# 2011 6.7 Liter Diesel



## MileHigh (Nov 6, 2007)

Diesel Forum Presentationhttp://static.slidesharecdn.com/swf/ssplayer2.swf?doc=dieselforumpresentation-090909093040-phpapp02&stripped_title=diesel-forum-presentationView more presentations from Ford Motor Company.


----------



## MileHigh (Nov 6, 2007)




----------



## FordFisherman (Dec 5, 2007)

Driven Ford trucks all my life. That being said, I've never bought a new model until after the first 2 or 3 years it hits the road. Got to let them work the bugs out first.


----------



## magnatrac (Dec 22, 2006)

Very cool to see what the new truck is going to be like ! I can't say that I am in any hurry to own another diesel truck but I do love the super duty. Both of mine have been great trucks ! I know this was from a diesel forum but any word on the new gas engine? Thanks for sharing !!!


, shaun


----------



## suzuki0702 (Apr 6, 2008)

i need to hit the lottery!


----------



## rob_cook2001 (Nov 15, 2008)

I love all my fords, but this 6.4 I have will be my last new truck for a wile lol. 
Robert


200 post :}


----------



## ScottPA (Nov 11, 2009)

Quieter engine? I must say...I really love the loud idleing sound of my truck. Anyone else out there feel the same way?


----------



## LawnProLandscapes (Nov 15, 2007)

i do love the noisey diesel sound honestly, but they have a point with the quieter/greener appeal though.


----------



## rob_cook2001 (Nov 15, 2008)

I love the loud diesels, my 6.4 is way to quiet.... But not for long :}


----------



## mike33087 (Feb 9, 2005)

whats one of these bad boys gonna cost


----------



## F350plowing (Oct 11, 2009)

ScottPA;876269 said:


> Quieter engine?
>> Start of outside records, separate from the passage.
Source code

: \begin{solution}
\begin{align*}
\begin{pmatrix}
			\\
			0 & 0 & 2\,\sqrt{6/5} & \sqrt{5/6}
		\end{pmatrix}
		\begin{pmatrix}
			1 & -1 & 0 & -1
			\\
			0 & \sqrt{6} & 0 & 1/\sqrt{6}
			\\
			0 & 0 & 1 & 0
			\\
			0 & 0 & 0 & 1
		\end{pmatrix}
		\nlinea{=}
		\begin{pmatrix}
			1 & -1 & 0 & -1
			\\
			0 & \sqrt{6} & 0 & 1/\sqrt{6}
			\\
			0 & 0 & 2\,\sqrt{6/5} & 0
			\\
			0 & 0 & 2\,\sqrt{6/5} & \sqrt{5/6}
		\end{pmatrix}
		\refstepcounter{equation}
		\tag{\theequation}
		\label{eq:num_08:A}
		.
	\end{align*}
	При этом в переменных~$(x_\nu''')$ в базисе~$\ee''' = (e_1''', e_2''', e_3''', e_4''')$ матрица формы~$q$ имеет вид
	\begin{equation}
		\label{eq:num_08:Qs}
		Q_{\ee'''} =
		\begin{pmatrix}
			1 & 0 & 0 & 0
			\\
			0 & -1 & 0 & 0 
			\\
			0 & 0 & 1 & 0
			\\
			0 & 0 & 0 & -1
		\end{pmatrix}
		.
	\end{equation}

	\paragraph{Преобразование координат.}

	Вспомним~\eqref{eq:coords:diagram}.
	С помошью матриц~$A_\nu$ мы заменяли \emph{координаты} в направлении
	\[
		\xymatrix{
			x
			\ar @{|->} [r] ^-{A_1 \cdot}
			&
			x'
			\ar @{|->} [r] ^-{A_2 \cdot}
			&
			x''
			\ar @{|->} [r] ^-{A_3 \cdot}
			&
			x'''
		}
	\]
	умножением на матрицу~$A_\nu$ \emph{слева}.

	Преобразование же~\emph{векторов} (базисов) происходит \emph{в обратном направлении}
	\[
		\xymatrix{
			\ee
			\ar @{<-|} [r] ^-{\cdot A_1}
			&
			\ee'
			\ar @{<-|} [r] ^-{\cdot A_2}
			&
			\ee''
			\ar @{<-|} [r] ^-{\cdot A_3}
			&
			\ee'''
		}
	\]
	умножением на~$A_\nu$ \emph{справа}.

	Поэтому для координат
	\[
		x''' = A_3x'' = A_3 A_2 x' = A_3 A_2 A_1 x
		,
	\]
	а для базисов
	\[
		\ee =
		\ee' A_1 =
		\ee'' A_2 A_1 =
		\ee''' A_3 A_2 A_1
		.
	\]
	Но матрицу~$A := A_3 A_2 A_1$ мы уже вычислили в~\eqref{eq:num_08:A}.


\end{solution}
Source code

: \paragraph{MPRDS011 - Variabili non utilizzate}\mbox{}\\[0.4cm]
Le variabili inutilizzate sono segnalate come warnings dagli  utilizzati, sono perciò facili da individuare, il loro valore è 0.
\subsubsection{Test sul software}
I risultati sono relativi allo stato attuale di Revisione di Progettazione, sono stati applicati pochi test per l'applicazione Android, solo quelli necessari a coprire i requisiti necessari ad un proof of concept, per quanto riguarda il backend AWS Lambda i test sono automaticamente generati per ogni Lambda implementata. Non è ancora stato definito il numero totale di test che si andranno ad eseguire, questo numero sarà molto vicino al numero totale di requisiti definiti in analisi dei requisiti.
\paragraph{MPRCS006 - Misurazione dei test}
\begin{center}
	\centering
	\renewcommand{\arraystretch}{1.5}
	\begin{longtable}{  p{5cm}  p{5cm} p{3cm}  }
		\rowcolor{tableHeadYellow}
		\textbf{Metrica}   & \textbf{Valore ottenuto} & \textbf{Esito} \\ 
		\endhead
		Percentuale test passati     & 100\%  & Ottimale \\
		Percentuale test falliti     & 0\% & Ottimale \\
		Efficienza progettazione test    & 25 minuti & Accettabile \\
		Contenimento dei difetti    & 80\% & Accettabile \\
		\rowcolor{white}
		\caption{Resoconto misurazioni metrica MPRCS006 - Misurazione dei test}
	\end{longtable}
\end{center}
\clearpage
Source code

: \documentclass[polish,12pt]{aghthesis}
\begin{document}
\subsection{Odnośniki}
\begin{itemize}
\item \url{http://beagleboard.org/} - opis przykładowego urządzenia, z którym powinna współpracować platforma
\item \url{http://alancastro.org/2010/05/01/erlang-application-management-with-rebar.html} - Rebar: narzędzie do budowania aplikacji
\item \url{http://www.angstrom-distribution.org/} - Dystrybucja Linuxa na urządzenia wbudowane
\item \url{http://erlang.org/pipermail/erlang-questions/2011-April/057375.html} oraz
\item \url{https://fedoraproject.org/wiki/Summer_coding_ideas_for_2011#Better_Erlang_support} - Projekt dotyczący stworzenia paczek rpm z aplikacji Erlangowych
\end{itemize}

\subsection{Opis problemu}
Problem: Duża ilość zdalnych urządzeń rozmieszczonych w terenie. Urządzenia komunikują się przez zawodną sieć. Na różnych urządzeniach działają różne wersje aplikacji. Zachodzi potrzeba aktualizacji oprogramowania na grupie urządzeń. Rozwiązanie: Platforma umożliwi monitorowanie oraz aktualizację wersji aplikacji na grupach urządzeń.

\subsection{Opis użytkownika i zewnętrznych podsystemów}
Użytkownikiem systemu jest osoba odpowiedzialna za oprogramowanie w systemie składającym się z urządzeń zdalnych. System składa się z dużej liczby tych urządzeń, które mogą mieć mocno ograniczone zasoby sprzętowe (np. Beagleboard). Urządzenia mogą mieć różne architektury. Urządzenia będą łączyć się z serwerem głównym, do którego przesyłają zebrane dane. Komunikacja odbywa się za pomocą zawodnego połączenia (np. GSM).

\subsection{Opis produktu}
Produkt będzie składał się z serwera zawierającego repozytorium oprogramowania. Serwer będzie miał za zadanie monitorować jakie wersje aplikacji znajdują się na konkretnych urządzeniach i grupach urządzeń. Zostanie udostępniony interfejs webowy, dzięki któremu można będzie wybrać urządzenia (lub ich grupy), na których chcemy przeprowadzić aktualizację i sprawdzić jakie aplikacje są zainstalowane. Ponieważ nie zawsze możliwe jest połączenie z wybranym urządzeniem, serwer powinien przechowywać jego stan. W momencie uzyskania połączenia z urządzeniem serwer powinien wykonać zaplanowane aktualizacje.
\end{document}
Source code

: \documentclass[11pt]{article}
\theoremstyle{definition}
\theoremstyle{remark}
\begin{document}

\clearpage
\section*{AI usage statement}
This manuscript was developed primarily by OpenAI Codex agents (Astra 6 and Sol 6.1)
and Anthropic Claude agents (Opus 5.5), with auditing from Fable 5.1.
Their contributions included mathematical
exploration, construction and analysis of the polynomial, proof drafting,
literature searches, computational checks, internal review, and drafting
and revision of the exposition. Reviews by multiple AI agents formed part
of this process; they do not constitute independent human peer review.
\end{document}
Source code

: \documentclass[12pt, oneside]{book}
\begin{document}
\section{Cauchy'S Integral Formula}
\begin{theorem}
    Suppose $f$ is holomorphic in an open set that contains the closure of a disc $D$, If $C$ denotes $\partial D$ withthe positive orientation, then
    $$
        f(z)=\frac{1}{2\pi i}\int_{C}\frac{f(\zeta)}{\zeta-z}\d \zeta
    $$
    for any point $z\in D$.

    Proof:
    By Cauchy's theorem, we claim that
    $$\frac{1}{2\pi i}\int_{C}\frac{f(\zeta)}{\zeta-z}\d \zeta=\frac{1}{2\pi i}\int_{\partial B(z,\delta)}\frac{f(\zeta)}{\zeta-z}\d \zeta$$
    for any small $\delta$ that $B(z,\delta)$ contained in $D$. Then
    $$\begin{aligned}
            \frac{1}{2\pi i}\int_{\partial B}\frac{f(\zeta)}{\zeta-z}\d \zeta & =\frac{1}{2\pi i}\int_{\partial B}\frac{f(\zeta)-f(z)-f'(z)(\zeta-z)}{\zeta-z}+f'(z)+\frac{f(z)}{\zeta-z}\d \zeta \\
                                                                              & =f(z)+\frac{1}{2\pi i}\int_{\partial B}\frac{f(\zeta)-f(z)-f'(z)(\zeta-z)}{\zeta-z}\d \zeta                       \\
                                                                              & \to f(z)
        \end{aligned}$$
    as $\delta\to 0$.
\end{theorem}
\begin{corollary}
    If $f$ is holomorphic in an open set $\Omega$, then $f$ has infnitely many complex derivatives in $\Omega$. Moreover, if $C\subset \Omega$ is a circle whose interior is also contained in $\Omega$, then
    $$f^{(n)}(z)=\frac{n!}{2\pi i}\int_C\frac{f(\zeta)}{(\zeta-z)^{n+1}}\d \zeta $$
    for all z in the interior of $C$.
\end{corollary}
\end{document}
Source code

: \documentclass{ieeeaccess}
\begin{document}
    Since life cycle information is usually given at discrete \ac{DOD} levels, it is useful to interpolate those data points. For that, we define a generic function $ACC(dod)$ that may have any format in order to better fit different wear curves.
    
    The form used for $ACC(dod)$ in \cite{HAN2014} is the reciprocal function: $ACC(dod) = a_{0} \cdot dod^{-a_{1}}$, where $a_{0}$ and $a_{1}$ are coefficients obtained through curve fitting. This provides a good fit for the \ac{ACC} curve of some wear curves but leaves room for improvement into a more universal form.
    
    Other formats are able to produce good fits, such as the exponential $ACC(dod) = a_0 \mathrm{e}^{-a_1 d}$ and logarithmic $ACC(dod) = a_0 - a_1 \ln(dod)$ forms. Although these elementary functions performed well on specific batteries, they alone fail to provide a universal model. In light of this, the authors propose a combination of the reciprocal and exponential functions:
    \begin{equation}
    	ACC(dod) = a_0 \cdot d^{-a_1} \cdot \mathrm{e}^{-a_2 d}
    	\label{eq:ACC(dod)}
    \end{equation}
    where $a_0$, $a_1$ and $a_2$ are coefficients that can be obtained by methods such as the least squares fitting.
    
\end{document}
I must say...I really love the loud idleing sound of my truck. Anyone else out there feel the same way?


Love the sound of my 7.3


----------



## Mackman (Nov 3, 2009)

mike33087;877519 said:


> whats one of these bad boys gonna cost


I dont even want to know payup


----------



## powerstroker11 (Jun 30, 2009)

i hate the new quiet diesels, a diesel is distinctive for there noise!


----------



## JPLTrucking (Feb 10, 2005)

F350plowing;877543 said:


> Love the sound of my 7.3


Me Too!!!!


----------



## taken (Nov 17, 2008)

New diesel is a 10K option...


----------



## BoulderBronco (Aug 20, 2003)

taken;893634 said:


> New diesel is a 10K option...


You gotta be ****ting me! $10K!


----------



## taken (Nov 17, 2008)

Yep. You would think an "in house built" motor would be less than the previous offerings. Not...


----------



## TommyMac (Nov 20, 2009)

JPLTrucking;892047 said:


> Me Too!!!!


I like the sound of my Mack with 8" straight pipes :laughing: Sorry I had to do it


----------



## cold_and_tired (Dec 18, 2008)

Holy crap what did they do to the dually fenders?!?!?! Looks like a Fiat mega cab now.


----------



## TommyMac (Nov 20, 2009)

BoulderBronco;894188 said:


> You gotta be ****ting me! $10K!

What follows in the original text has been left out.